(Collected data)

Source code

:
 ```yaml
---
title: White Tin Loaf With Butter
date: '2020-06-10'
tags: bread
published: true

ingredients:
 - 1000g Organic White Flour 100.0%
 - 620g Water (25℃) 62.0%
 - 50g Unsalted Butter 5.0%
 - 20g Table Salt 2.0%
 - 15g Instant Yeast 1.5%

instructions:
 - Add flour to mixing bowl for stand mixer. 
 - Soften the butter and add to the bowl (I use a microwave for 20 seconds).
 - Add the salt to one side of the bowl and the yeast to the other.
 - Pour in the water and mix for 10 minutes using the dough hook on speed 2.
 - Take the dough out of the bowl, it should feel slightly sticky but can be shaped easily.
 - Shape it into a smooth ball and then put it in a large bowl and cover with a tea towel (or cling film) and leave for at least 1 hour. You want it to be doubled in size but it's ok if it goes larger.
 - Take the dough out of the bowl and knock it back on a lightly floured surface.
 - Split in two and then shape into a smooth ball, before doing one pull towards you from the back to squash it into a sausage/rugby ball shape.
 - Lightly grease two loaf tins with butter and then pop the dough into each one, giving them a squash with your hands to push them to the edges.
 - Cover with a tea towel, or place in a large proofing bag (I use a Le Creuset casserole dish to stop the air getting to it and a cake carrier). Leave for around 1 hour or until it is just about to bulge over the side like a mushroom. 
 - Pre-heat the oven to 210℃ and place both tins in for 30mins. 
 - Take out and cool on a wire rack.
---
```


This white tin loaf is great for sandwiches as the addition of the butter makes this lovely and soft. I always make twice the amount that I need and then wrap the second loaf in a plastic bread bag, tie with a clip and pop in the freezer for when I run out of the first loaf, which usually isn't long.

▶ **Activity**:
All of the data above needs to be transcribed verbatim.

▶ **Written answer**:
Source code

:
 ```yaml
---
title: White Tin Loaf With Butter
date: '2020-06-10'
tags: bread
published: true

ingredients:
 - 1000g Organic White Flour 100.0%
 - 620g Water (25℃) 62.0%
 - 50g Unsalted Butter 5.0%
 - 20g Table Salt 2.0%
 - 15g Instant Yeast 1.5%

instructions:
 - Add flour to mixing bowl for stand mixer. 
 - Soften the butter and add to the bowl (I use a microwave for 20 seconds).
 - Add the salt to one side of the bowl and the yeast to the other.
 - Pour in the water and mix for 10 minutes using the dough hook on speed 2.
 - Take the dough out of the bowl, it should feel slightly sticky but can be shaped easily.
 - Shape it into a smooth ball and then put it in a large bowl and cover with a tea towel (or cling film) and leave for at least 1 hour. You want it to be doubled in size but it's ok if it goes larger.
 - Take the dough out of the bowl and knock it back on a lightly floured surface.
 - Split in two and then shape into a smooth ball, before doing one pull towards you from the back to squash it into a sausage/rugby ball shape.
 - Lightly grease two loaf tins with butter and then pop the dough into each one, giving them a squash with your hands to push them to the edges.
 - Cover with a tea towel, or place in a large proofing bag (I use a Le Creuset casserole dish to stop the air getting to it and a cake carrier). Leave for around 1 hour or until it is just about to bulge over the side like a mushroom. 
 - Pre-heat the oven to 210℃ and place both tins in for 30mins. 
 - Take out and cool on a wire rack.
---
```


This white tin loaf is great for sandwiches as the addition of the butter makes this lovely and soft. I always make twice the amount that I need and then wrap the second loaf in a plastic bread bag, tie with a clip and pop in the freezer for when I run out of the first loaf, which usually isn't long.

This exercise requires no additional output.